#### WHAT THIS TASK INVOLVES:
Write out exactly the lines from the start of the entries through the one that contains "page_content='《人工智能基础》是大......", including both.

== INFORMATION SUPPLIED

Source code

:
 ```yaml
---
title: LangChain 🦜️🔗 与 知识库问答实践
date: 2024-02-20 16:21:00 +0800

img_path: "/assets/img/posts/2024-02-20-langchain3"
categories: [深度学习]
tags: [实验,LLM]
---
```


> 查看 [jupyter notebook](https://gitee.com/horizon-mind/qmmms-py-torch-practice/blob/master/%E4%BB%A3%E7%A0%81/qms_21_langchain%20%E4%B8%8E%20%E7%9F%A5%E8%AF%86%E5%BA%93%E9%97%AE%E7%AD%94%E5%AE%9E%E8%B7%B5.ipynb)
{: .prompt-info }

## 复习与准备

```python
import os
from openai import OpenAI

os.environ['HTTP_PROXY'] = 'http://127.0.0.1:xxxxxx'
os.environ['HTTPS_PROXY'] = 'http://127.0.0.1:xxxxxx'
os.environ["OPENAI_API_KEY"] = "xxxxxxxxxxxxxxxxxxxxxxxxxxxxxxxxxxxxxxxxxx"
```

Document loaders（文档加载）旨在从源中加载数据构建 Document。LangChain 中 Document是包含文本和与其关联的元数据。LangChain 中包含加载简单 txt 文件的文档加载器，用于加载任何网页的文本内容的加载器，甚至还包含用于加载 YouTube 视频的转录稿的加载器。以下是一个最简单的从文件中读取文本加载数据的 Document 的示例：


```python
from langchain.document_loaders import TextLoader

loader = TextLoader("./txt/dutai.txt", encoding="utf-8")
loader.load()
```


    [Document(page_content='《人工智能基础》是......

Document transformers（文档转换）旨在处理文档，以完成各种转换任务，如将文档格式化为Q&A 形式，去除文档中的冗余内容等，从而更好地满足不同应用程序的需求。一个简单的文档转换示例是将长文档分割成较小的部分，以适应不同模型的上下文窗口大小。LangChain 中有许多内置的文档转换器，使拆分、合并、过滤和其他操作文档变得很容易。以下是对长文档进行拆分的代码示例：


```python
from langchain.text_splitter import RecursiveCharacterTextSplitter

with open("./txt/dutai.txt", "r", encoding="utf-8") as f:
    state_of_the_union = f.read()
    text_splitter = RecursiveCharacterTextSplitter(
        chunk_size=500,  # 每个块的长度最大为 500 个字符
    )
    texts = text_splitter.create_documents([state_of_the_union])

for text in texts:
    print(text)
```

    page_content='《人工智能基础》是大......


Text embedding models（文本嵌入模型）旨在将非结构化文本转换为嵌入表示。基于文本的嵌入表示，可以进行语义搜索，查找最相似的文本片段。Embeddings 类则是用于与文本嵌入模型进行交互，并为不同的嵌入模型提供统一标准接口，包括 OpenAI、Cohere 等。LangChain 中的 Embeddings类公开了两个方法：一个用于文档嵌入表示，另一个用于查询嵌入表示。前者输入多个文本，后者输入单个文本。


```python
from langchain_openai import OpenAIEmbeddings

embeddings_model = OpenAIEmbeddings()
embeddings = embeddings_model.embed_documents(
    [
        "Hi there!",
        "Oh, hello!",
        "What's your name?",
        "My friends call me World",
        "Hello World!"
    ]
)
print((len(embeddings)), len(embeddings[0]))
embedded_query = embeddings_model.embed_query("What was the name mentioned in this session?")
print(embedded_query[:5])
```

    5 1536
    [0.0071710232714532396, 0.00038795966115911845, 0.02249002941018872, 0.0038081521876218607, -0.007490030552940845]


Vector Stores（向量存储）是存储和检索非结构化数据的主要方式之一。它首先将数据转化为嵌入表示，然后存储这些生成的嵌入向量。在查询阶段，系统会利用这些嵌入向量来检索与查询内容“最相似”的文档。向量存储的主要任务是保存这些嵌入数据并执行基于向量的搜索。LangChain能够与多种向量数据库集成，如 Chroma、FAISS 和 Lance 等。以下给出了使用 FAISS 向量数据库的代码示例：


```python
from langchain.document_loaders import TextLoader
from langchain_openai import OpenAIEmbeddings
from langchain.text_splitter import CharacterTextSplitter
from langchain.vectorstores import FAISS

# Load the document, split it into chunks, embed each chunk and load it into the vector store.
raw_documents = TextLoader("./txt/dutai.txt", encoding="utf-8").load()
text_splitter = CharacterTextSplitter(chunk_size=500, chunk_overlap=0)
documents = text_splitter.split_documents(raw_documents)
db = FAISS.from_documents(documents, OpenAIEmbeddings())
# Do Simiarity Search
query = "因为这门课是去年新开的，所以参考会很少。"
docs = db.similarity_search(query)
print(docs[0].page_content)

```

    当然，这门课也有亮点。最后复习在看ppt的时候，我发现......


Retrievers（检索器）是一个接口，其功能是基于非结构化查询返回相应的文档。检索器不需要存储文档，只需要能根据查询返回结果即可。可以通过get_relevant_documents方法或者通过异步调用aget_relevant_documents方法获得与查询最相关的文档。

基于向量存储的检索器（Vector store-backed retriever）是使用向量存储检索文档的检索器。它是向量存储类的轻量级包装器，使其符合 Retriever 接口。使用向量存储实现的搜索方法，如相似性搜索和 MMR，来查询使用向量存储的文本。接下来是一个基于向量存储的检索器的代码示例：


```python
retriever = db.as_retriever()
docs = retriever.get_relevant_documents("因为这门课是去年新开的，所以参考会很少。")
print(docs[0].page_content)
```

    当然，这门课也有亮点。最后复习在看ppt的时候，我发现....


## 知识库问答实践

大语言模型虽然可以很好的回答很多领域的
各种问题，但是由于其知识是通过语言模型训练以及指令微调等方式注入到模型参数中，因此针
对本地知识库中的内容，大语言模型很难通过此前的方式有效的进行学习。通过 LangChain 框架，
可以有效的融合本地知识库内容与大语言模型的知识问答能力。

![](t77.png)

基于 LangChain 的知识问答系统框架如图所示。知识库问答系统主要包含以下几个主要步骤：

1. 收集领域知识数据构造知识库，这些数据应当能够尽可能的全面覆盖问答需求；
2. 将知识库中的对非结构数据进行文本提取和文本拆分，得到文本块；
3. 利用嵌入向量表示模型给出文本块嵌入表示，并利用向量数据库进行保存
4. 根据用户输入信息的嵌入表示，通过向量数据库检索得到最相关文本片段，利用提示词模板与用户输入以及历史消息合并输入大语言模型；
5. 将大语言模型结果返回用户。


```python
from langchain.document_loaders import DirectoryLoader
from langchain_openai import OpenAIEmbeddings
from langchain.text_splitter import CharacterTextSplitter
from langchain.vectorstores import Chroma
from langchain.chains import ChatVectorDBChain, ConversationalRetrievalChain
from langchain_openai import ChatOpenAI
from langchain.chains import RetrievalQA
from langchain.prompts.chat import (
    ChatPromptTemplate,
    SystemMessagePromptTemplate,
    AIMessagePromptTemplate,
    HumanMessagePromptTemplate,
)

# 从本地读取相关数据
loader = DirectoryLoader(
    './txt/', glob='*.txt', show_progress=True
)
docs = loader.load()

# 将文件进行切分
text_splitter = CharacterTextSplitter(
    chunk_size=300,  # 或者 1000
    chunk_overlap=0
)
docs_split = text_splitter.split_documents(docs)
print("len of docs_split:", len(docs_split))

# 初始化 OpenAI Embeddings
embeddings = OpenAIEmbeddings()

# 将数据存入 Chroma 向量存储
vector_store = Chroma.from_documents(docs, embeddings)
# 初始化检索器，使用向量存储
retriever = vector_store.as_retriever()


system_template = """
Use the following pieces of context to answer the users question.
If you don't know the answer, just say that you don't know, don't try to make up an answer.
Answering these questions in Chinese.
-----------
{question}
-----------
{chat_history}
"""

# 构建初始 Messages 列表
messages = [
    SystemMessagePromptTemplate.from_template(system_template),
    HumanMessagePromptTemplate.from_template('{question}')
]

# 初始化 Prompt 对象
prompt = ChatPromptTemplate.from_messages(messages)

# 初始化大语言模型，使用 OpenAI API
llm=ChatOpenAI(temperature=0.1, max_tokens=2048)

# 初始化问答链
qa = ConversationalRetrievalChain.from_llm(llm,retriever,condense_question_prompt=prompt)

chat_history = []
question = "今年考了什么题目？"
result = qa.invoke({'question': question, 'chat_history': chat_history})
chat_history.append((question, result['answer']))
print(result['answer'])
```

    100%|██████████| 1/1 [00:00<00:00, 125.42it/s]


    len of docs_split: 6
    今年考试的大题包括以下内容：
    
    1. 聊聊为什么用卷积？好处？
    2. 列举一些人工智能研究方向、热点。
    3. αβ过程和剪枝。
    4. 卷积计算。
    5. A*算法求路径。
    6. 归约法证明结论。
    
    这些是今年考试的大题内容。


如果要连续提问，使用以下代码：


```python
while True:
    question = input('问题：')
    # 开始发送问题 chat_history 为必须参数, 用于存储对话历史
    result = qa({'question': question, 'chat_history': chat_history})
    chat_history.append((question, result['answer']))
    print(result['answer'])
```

====

#### EXERCISE OUTPUT:
Source code

:
 ```yaml
---
title: LangChain 🦜️🔗 与 知识库问答实践
date: 2024-02-20 16:21:00 +0800

img_path: "/assets/img/posts/2024-02-20-langchain3"
categories: [深度学习]
tags: [实验,LLM]
---
```


> 查看 [jupyter notebook](https://gitee.com/horizon-mind/qmmms-py-torch-practice/blob/master/%E4%BB%A3%E7%A0%81/qms_21_langchain%20%E4%B8%8E%20%E7%9F%A5%E8%AF%86%E5%BA%93%E9%97%AE%E7%AD%94%E5%AE%9E%E8%B7%B5.ipynb)
{: .prompt-info }

## 复习与准备

```python
import os
from openai import OpenAI

os.environ['HTTP_PROXY'] = 'http://127.0.0.1:xxxxxx'
os.environ['HTTPS_PROXY'] = 'http://127.0.0.1:xxxxxx'
os.environ["OPENAI_API_KEY"] = "xxxxxxxxxxxxxxxxxxxxxxxxxxxxxxxxxxxxxxxxxx"
```

Document loaders（文档加载）旨在从源中加载数据构建 Document。LangChain 中 Document是包含文本和与其关联的元数据。LangChain 中包含加载简单 txt 文件的文档加载器，用于加载任何网页的文本内容的加载器，甚至还包含用于加载 YouTube 视频的转录稿的加载器。以下是一个最简单的从文件中读取文本加载数据的 Document 的示例：


```python
from langchain.document_loaders import TextLoader

loader = TextLoader("./txt/dutai.txt", encoding="utf-8")
loader.load()
```


    [Document(page_content='《人工智能基础》是......

Document transformers（文档转换）旨在处理文档，以完成各种转换任务，如将文档格式化为Q&A 形式，去除文档中的冗余内容等，从而更好地满足不同应用程序的需求。一个简单的文档转换示例是将长文档分割成较小的部分，以适应不同模型的上下文窗口大小。LangChain 中有许多内置的文档转换器，使拆分、合并、过滤和其他操作文档变得很容易。以下是对长文档进行拆分的代码示例：


```python
from langchain.text_splitter import RecursiveCharacterTextSplitter

with open("./txt/dutai.txt", "r", encoding="utf-8") as f:
    state_of_the_union = f.read()
    text_splitter = RecursiveCharacterTextSplitter(
        chunk_size=500,  # 每个块的长度最大为 500 个字符
    )
    texts = text_splitter.create_documents([state_of_the_union])

for text in texts:
    print(text)
```

    page_content='《人工智能基础》是大......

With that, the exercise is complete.